Guercœur à Osnabrück (juin 2019)

Guercœur, qui n’avait plus été mis en scène depuis sa création en 1931, a enfin été redonné en version scénique. C’était à Osnabrück, en Allemagne.

Bien que les avis soient unanimes sur ses qualités, cet ouvrage demande de tels moyens techniques et musicaux pour le mettre en œuvre, que jusqu’à présent aucun théâtre n’avait réussi à le proposer à nouveau au public. C’est tout à l’honneur de l’opéra d’Osnabrück de se lancer dans une telle aventure.

Ceux qui ont assisté à l’une des représentations ont eu un privilège que Magnard lui-même n’a malheureusement jamais eu, malgré ses démarches opiniâtres.
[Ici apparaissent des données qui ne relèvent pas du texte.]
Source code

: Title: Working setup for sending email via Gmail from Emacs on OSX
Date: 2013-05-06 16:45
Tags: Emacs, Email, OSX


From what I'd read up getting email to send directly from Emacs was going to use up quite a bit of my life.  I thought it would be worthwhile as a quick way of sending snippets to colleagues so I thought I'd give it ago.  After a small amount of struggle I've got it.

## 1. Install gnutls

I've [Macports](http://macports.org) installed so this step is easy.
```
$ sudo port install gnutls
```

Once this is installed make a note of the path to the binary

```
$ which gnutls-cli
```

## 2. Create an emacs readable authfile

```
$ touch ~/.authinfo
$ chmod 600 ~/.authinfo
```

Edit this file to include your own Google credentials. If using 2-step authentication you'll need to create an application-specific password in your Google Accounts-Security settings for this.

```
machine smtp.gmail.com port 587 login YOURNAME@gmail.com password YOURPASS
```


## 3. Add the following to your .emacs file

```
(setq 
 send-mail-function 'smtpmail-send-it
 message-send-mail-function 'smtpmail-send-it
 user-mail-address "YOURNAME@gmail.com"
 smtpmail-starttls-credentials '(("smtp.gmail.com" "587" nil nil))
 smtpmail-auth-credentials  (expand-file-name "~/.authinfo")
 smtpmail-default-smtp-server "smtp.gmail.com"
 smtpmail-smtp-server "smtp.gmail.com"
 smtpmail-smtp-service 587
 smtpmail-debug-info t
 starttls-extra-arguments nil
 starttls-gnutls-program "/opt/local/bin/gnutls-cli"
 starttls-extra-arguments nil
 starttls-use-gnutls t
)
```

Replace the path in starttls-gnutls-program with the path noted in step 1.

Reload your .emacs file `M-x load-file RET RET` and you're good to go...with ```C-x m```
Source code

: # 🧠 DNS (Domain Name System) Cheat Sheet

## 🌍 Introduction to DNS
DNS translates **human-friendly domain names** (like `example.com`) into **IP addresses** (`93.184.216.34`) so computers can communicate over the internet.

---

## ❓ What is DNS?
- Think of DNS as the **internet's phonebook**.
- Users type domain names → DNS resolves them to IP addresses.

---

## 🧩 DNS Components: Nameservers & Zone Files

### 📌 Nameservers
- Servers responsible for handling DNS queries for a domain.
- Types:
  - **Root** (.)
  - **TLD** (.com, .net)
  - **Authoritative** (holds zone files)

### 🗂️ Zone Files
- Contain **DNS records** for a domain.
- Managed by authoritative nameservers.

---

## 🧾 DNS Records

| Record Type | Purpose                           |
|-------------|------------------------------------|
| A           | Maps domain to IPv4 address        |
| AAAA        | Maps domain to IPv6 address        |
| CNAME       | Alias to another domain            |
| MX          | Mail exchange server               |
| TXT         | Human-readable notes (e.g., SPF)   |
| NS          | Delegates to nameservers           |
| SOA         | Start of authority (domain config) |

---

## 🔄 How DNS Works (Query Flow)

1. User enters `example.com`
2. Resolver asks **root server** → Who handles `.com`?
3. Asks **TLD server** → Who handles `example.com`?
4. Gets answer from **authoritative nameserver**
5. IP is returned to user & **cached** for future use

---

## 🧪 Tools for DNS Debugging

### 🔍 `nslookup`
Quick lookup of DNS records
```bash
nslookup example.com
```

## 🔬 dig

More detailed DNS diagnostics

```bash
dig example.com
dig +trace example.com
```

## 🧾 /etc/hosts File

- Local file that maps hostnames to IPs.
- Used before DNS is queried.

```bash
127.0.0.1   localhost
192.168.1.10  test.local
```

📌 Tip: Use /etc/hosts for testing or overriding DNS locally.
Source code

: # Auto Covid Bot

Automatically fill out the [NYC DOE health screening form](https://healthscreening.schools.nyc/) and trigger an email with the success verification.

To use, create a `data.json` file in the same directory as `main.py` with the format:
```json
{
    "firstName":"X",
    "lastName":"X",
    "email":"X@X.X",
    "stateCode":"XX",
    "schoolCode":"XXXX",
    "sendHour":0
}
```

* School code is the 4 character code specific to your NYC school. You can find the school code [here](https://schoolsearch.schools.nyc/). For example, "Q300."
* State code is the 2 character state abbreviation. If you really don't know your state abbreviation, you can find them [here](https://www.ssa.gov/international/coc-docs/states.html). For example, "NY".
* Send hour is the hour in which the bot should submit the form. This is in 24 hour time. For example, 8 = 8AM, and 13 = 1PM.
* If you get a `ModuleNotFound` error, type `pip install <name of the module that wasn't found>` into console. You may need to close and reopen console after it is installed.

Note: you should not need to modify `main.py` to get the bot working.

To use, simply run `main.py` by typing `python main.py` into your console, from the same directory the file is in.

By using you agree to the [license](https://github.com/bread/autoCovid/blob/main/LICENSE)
Nous avons la chance d’être invités à la dernière représentation, le 5 juillet 2019.

Vous trouverez ci-dessous nos impressions sur la mise en scène de cette très belle production. Un retour sur l’aspect purement musical suivra.

Toutes les photos sont de Jörg Landsberg. Merci à l’opéra d’Osnabrück de nous avoir autorisés à les publier.
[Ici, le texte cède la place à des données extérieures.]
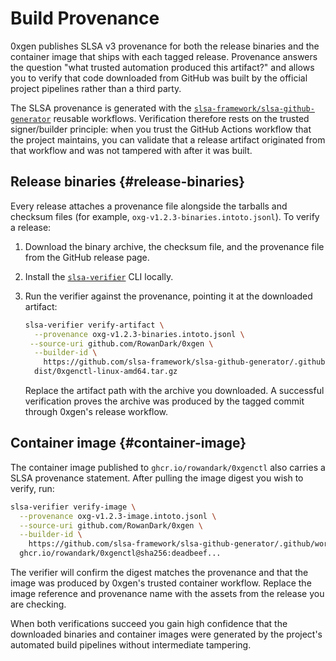 # Build Provenance

0xgen publishes SLSA v3 provenance for both the release binaries and the
container image that ships with each tagged release. Provenance answers the
question "what trusted automation produced this artifact?" and allows you to
verify that code downloaded from GitHub was built by the official project
pipelines rather than a third party.

The SLSA provenance is generated with the
[`slsa-framework/slsa-github-generator`](https://github.com/slsa-framework/slsa-github-generator)
reusable workflows. Verification therefore rests on the trusted
signer/builder principle: when you trust the GitHub Actions workflow that the
project maintains, you can validate that a release artifact originated from
that workflow and was not tampered with after it was built.

## Release binaries {#release-binaries}

Every release attaches a provenance file alongside the tarballs and checksum
files (for example, `oxg-v1.2.3-binaries.intoto.jsonl`). To verify a release:

1. Download the binary archive, the checksum file, and the provenance file from
   the GitHub release page.
2. Install the [`slsa-verifier`](https://github.com/slsa-framework/slsa-verifier)
   CLI locally.
3. Run the verifier against the provenance, pointing it at the downloaded
   artifact:

   ```bash
   slsa-verifier verify-artifact \
     --provenance oxg-v1.2.3-binaries.intoto.jsonl \
    --source-uri github.com/RowanDark/0xgen \
     --builder-id \
       https://github.com/slsa-framework/slsa-github-generator/.github/workflows/generic-post-build-provenance@v1.10.0 \
     dist/0xgenctl-linux-amd64.tar.gz
   ```

   Replace the artifact path with the archive you downloaded. A successful
   verification proves the archive was produced by the tagged commit through
   0xgen's release workflow.

## Container image {#container-image}

The container image published to `ghcr.io/rowandark/0xgenctl` also carries a SLSA
provenance statement. After pulling the image digest you wish to verify, run:

```bash
slsa-verifier verify-image \
  --provenance oxg-v1.2.3-image.intoto.jsonl \
  --source-uri github.com/RowanDark/0xgen \
  --builder-id \
    https://github.com/slsa-framework/slsa-github-generator/.github/workflows/container-post-push-provenance@v1.10.0 \
  ghcr.io/rowandark/0xgenctl@sha256:deadbeef...
```

The verifier will confirm the digest matches the provenance and that the image
was produced by 0xgen's trusted container workflow. Replace the image reference
and provenance name with the assets from the release you are checking.

When both verifications succeed you gain high confidence that the downloaded
binaries and container images were generated by the project's automated build
pipelines without intermediate tampering.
La mise en scène de Guercœur pose certains défis au metteur en scène et au scénographe dont l’équipe de l’Opéra d’Osnabrück s’est fort bien tirée.

Face à l’écueil d’une mise en scène trop réaliste et stéréotypée (pour la représentation de l’Au-delà), avec d’importants changements de décor, puisque nous passons de l’Au-delà à l’Ici-bas et vice versa, les artistes ont choisi un dispositif simple et « recyclable » : des ellipses lumineuses en hauteur et une plate forme elliptique, sorte de scène sur la scène, au sol. Ce dispositif est maintenu sur les trois actes, figurant alternativement un lieu funéraire, la chambre de Gisèle, une estrade, une place publique…
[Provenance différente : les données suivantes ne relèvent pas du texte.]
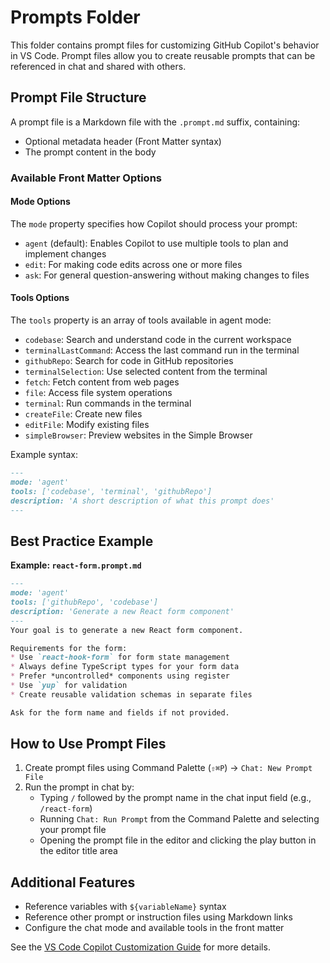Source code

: # Prompts Folder

This folder contains prompt files for customizing GitHub Copilot's behavior in VS Code. Prompt files allow you to create reusable prompts that can be referenced in chat and shared with others.

## Prompt File Structure

A prompt file is a Markdown file with the `.prompt.md` suffix, containing:
- Optional metadata header (Front Matter syntax)
- The prompt content in the body

### Available Front Matter Options

#### Mode Options
The `mode` property specifies how Copilot should process your prompt:
- `agent` (default): Enables Copilot to use multiple tools to plan and implement changes
- `edit`: For making code edits across one or more files
- `ask`: For general question-answering without making changes to files

#### Tools Options
The `tools` property is an array of tools available in agent mode:
- `codebase`: Search and understand code in the current workspace
- `terminalLastCommand`: Access the last command run in the terminal
- `githubRepo`: Search for code in GitHub repositories
- `terminalSelection`: Use selected content from the terminal
- `fetch`: Fetch content from web pages
- `file`: Access file system operations
- `terminal`: Run commands in the terminal
- `createFile`: Create new files
- `editFile`: Modify existing files
- `simpleBrowser`: Preview websites in the Simple Browser

Example syntax:
```markdown
---
mode: 'agent'
tools: ['codebase', 'terminal', 'githubRepo']
description: 'A short description of what this prompt does'
---
```

## Best Practice Example

**Example: `react-form.prompt.md`**
```markdown
---
mode: 'agent'
tools: ['githubRepo', 'codebase']
description: 'Generate a new React form component'
---
Your goal is to generate a new React form component.

Requirements for the form:
* Use `react-hook-form` for form state management
* Always define TypeScript types for your form data
* Prefer *uncontrolled* components using register
* Use `yup` for validation
* Create reusable validation schemas in separate files

Ask for the form name and fields if not provided.
```

## How to Use Prompt Files

1. Create prompt files using Command Palette (`⇧⌘P`) → `Chat: New Prompt File`
2. Run the prompt in chat by:
   - Typing `/` followed by the prompt name in the chat input field (e.g., `/react-form`)
   - Running `Chat: Run Prompt` from the Command Palette and selecting your prompt file
   - Opening the prompt file in the editor and clicking the play button in the editor title area

## Additional Features

- Reference variables with `${variableName}` syntax
- Reference other prompt or instruction files using Markdown links
- Configure the chat mode and available tools in the front matter

See the [VS Code Copilot Customization Guide](https://code.visualstudio.com/docs/copilot/copilot-customization#_prompt-files-experimental) for more details.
Quant aux cercles lumineux suspendus tout au long du spectacle au-dessus de la scène, ils évoquent sans peine l’aspiration spirituelle de cette œuvre de Magnard, aspiration plus ou moins explicite et assumée d’ailleurs, le musicien s’étant maintes fois proclamé athée, dans sa Correspondance notamment.

Un écran occupe tout le fond de scène, sur lequel sont projetées tantôt des formes géométriques évoluant de l’abstrait au figuratif (notons en particulier ces structures d’atomes s’imbriquant les unes aux autres pour former progressivement le visage de Guercœur lorsque celui-ci « ressuscite »), tantôt des scènes plus réalistes, comme des manifestations écrasées par les forces de l’ordre, ou des bains de foule d’hommes politiques, puissantes évocations d’événements tragiques ayant marqué l’Histoire, du XXe siècle à nos jours…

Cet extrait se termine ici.